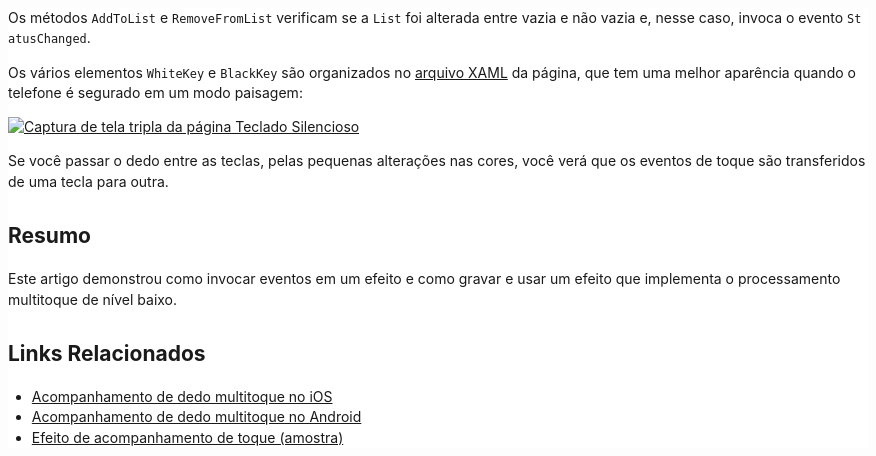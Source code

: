 Os métodos `AddToList` e `RemoveFromList` verificam se a `List` foi alterada entre vazia e não vazia e, nesse caso, invoca o evento `StatusChanged`.

Os vários elementos `WhiteKey` e `BlackKey` são organizados no [arquivo XAML](https://github.com/xamarin/xamarin-forms-samples/blob/master/Effects/TouchTrackingEffect/TouchTrackingEffect/TouchTrackingEffect/SilentKeyboardPage.xaml) da página, que tem uma melhor aparência quando o telefone é segurado em um modo paisagem:

[![Captura de tela tripla da página Teclado Silencioso](touch-tracking-images/silentkeyboard-small.png)](touch-tracking-images/silentkeyboard-large.png#lightbox "Captura de tela tripla da página Teclado Silencioso")

Se você passar o dedo entre as teclas, pelas pequenas alterações nas cores, você verá que os eventos de toque são transferidos de uma tecla para outra.

## <a name="summary"></a>Resumo

Este artigo demonstrou como invocar eventos em um efeito e como gravar e usar um efeito que implementa o processamento multitoque de nível baixo.

## <a name="related-links"></a>Links Relacionados

- [Acompanhamento de dedo multitoque no iOS](~/ios/app-fundamentals/touch/touch-tracking.md)
- [Acompanhamento de dedo multitoque no Android](~/android/app-fundamentals/touch/touch-tracking.md)
- [Efeito de acompanhamento de toque (amostra)](/samples/xamarin/xamarin-forms-samples/effects-touchtrackingeffect/)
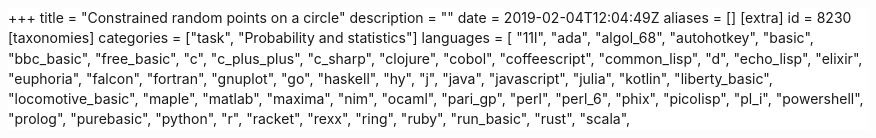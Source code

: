 +++
title = "Constrained random points on a circle"
description = ""
date = 2019-02-04T12:04:49Z
aliases = []
[extra]
id = 8230
[taxonomies]
categories = ["task", "Probability and statistics"]
languages = [
  "11l",
  "ada",
  "algol_68",
  "autohotkey",
  "basic",
  "bbc_basic",
  "free_basic",
  "c",
  "c_plus_plus",
  "c_sharp",
  "clojure",
  "cobol",
  "coffeescript",
  "common_lisp",
  "d",
  "echo_lisp",
  "elixir",
  "euphoria",
  "falcon",
  "fortran",
  "gnuplot",
  "go",
  "haskell",
  "hy",
  "j",
  "java",
  "javascript",
  "julia",
  "kotlin",
  "liberty_basic",
  "locomotive_basic",
  "maple",
  "matlab",
  "maxima",
  "nim",
  "ocaml",
  "pari_gp",
  "perl",
  "perl_6",
  "phix",
  "picolisp",
  "pl_i",
  "powershell",
  "prolog",
  "purebasic",
  "python",
  "r",
  "racket",
  "rexx",
  "ring",
  "ruby",
  "run_basic",
  "rust",
  "scala",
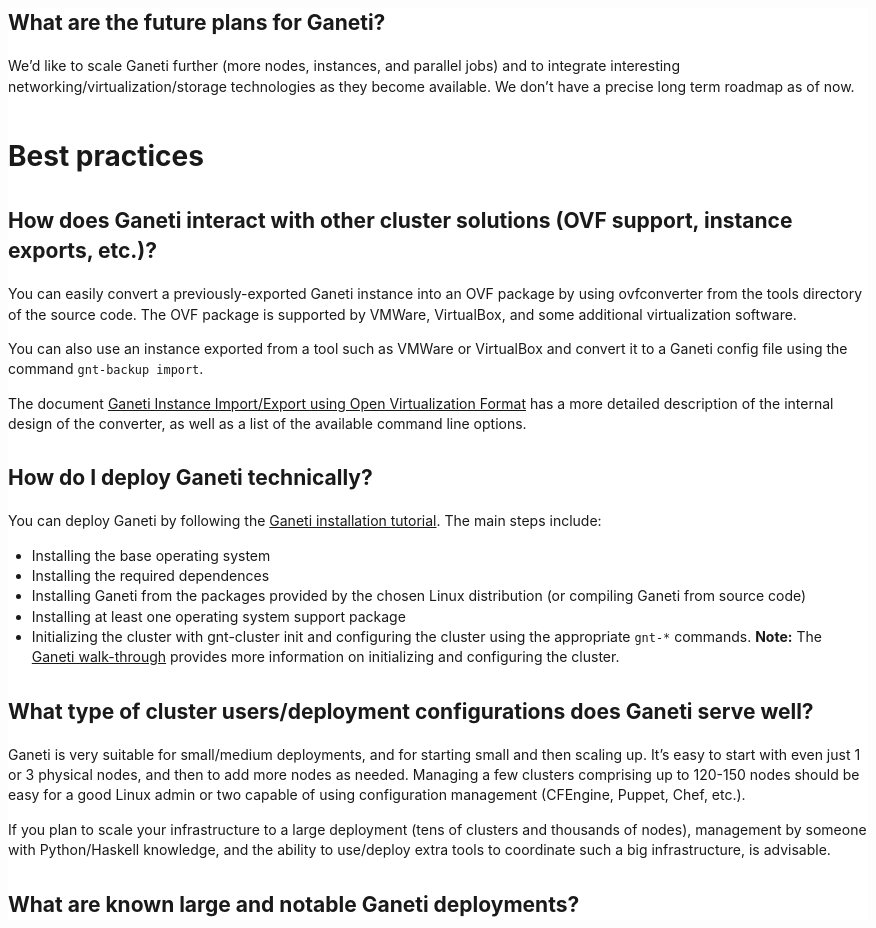## What are the future plans for Ganeti? ##

We’d like to scale Ganeti further (more nodes, instances, and parallel jobs) and to integrate interesting networking/virtualization/storage technologies as they become available. We don’t have a precise long term roadmap as of now.

# Best practices #

## How does Ganeti interact with other cluster solutions (OVF support, instance exports, etc.)? ##

You can easily convert a previously-exported Ganeti instance into an OVF package by using ovfconverter from the tools directory of the source code. The OVF package is supported by VMWare, VirtualBox, and some additional virtualization software.

You can also use an instance exported from a tool such as VMWare or VirtualBox and convert it to a Ganeti config file using the command `gnt-backup import`.

The document [Ganeti Instance Import/Export using Open Virtualization Format](http://docs.ganeti.org/ganeti/current/html/design-ovf-support.html) has a more detailed description of the internal design of the converter, as well as a list of the available command line options.

## How do I deploy Ganeti technically? ##
You can deploy Ganeti by following the [Ganeti installation tutorial](http://docs.ganeti.org/ganeti/master/html/install.html). The main steps include:
  * Installing the base operating system
  * Installing the required dependences
  * Installing Ganeti from the packages provided by the chosen Linux distribution (or compiling Ganeti from source code)
  * Installing at least one operating system support package
  * Initializing the cluster with gnt-cluster init and configuring the cluster using the appropriate `gnt-*` commands.
**Note:** The [Ganeti walk-through](http://docs.ganeti.org/ganeti/current/html/walkthrough.html) provides more information on initializing and configuring the cluster.

## What type of cluster users/deployment configurations does Ganeti serve well? ##

Ganeti is very suitable for small/medium deployments, and for starting small and then scaling up. It’s easy to start with even just 1 or 3 physical nodes, and then to add more nodes as needed. Managing a few clusters comprising up to 120-150 nodes should be easy for a good Linux admin or two capable of using configuration management (CFEngine, Puppet, Chef, etc.).

If you plan to scale your infrastructure to a large deployment (tens of clusters and thousands of nodes), management by someone with Python/Haskell knowledge, and the ability to use/deploy extra tools to coordinate such a big infrastructure, is advisable.


## What are known large and notable Ganeti deployments? ##
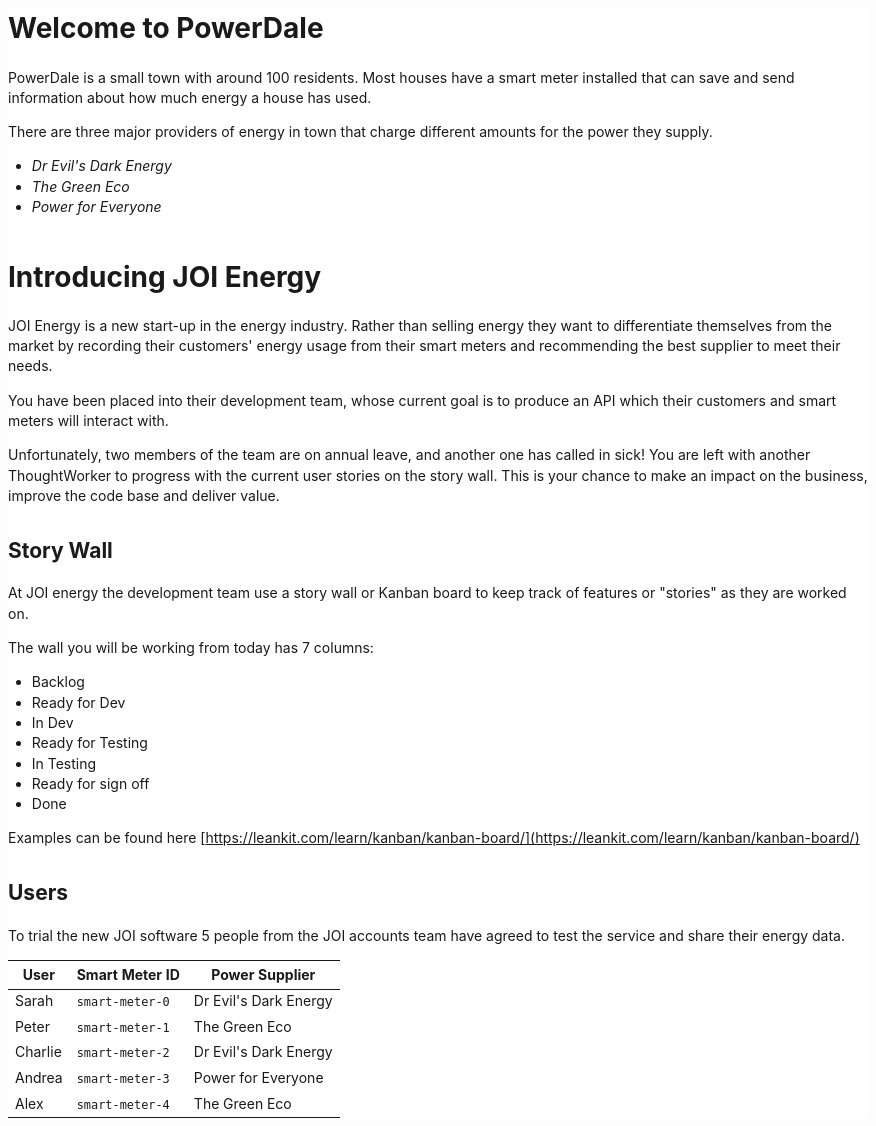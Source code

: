 # Welcome to PowerDale

PowerDale is a small town with around 100 residents. Most houses have a smart meter installed that can save and send information about how much energy a house has used.

There are three major providers of energy in town that charge different amounts for the power they supply.

- _Dr Evil's Dark Energy_
- _The Green Eco_
- _Power for Everyone_

# Introducing JOI Energy

JOI Energy is a new start-up in the energy industry. Rather than selling energy they want to differentiate themselves from the market by recording their customers' energy usage from their smart meters and recommending the best supplier to meet their needs.

You have been placed into their development team, whose current goal is to produce an API which their customers and smart meters will interact with.

Unfortunately, two members of the team are on annual leave, and another one has called in sick! You are left with another ThoughtWorker to progress with the current user stories on the story wall. This is your chance to make an impact on the business, improve the code base and deliver value.

## Story Wall

At JOI energy the development team use a story wall or Kanban board to keep track of features or "stories" as they are worked on.

The wall you will be working from today has 7 columns:

- Backlog
- Ready for Dev
- In Dev
- Ready for Testing
- In Testing
- Ready for sign off
- Done

Examples can be found here [https://leankit.com/learn/kanban/kanban-board/](https://leankit.com/learn/kanban/kanban-board/)

## Users

To trial the new JOI software 5 people from the JOI accounts team have agreed to test the service and share their energy data.

| User    | Smart Meter ID  | Power Supplier        |
| ------- | --------------- | --------------------- |
| Sarah   | `smart-meter-0` | Dr Evil's Dark Energy |
| Peter   | `smart-meter-1` | The Green Eco         |
| Charlie | `smart-meter-2` | Dr Evil's Dark Energy |
| Andrea  | `smart-meter-3` | Power for Everyone    |
| Alex    | `smart-meter-4` | The Green Eco         |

**Work required**
Give back every line of the listing where the word "clusters" shows up.

**Response below**
Ganeti is very suitable for small/medium deployments, and for starting small and then scaling up. It’s easy to start with even just 1 or 3 physical nodes, and then to add more nodes as needed. Managing a few clusters comprising up to 120-150 nodes should be easy for a good Linux admin or two capable of using configuration management (CFEngine, Puppet, Chef, etc.).
If you plan to scale your infrastructure to a large deployment (tens of clusters and thousands of nodes), management by someone with Python/Haskell knowledge, and the ability to use/deploy extra tools to coordinate such a big infrastructure, is advisable.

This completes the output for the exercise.